Tuesday, September 20, 2011

Literature Analysis #1

All the Pretty Horses by Cormac McCarthy
1.   All the Pretty Horses by Cormac McCarthy is about three teenage boys that run away from home to go to Mexico.  When John Grady Cole, Lacey Rawlins, and Jimmy Blevins reach Encantada, Mexico, John and Lacey find work at a ranch with Don Hector.  After a while, Blevins finds his horse and gun in Encantada.  Blevins was also put to death for killing one of the people in the village.  John and Rawlins are put into prison in Saltillo.  Alejandra bribes Alfonsa to let John and Rawlins free.  Rawlins goes back to Texas, while John stays with Alejandra.  Alejandra does not leave with John, because she does not want to leave her family for John.  Later, John goes back to Encantada and retrieves the American horses.  John makes it back to Texas, very wounded.
2.   The theme of the All the Pretty Horses is challenging what is right, and what is wrong.  John knows that loving Alejandra is wrong, but he continues to see her.  When John was in prison, the captain and Emilio ridiculed John for “paying his way out of prison.”  John learns to surrender against committed beliefs, or views on certain things.
3.   The author’s tone is smooth and calm.

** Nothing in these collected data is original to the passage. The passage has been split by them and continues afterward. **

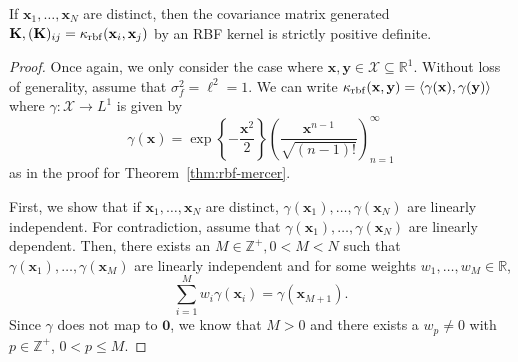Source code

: \begin{lemma}
    \label{lem:rbf-pd}
    If $\mathbf{x}_1, \dots, \mathbf{x}_N$ are distinct, then the covariance matrix generated $\mathbf{K}, (\mathbf{K})_{ij} = \kappa_{\mathrm{rbf}}(\mathbf{x}_i, \mathbf{x}_j)$ by an RBF kernel is strictly positive definite.
\end{lemma}
\begin{proof}
    Once again, we only consider the case where $\mathbf{x}, \mathbf{y} \in \mathcal{X} \subseteq \mathbb{R}^{1}$.
    Without loss of generality, assume that $\sigma_f^2 = \ell^2 = 1$.
    We can write $\kappa_{\mathrm{rbf}}(\mathbf{x}, \mathbf{y}) = \langle \gamma(\mathbf{x}), \gamma(\mathbf{y}) \rangle$
    where $\gamma: \mathcal{X} \to L^{1}$ is given by
    \begin{equation*}
        \gamma(\mathbf{x}) = \exp\left\{-\frac{\mathbf{x}^2}2 \right\} \left(\frac{ \mathbf{x}^{n - 1} }{ \sqrt{(n - 1)!} }\right)_{n=1}^{\infty}
    \end{equation*}
    as in the proof for Theorem~\ref{thm:rbf-mercer}.

    First, we show that if $\mathbf{x}_1, \dots, \mathbf{x}_N$ are distinct, $\gamma(\mathbf{x}_1), \dots, \gamma(\mathbf{x}_N)$ are linearly independent.
    For contradiction, assume that $\gamma(\mathbf{x}_1), \dots, \gamma(\mathbf{x}_N)$ are linearly dependent.
    Then, there exists an $M \in \mathbb{Z}^{+}, 0 < M < N$ such that $\gamma(\mathbf{x}_1), \dots, \gamma(\mathbf{x}_M)$
    are linearly independent and for some weights $w_1, \dots, w_M \in \mathbb{R}$,
    \begin{equation}
        \label{eq:dep}
        \sum_{i = 1}^{M}w_i \gamma(\mathbf{x}_i)  = \gamma(\mathbf{x}_{M + 1}).
    \end{equation}
    Since $\gamma$ does not map to $\mathbf{0}$, we know that $M > 0$ and there exists a $w_p \neq 0$ with $p \in \mathbb{Z}^{+}$, $0 < p \leq M$.


\end{proof}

“By evening they’d bought a canteenful of stool and were passing it back and forth among themselves as they rode and soon they quite drunk.”
“My father had a great sense of the connectedness of things.  I’m not sure I share it.”
“He smiled and looked at them and as there was indeed time he told them all that had happened.”
4.   Diction: The author’s wording was simple and easy to understand.
“The guard stepped forward and unlocked the handcuffs.  The captain was looking out the window.”
Syntax: McCarthy’s sentences were detailed and long.
“He held the mecate while Rawlins undid the sideropes from the hackamore and knelt and tired them to the front hobbles.”
Character: The way the character’s spoke and their actions helped convey the theme.
“With the last of his money he bought coffee and tortillas and some tinned fruit and beans. “
Tone: The author’s tone also helped deliver the theme to the reader.
“He dropped the lead rope and slapped the horse on the rump and it went trotting out of the stable holding its head to one side so as not to step on the trailing rope.”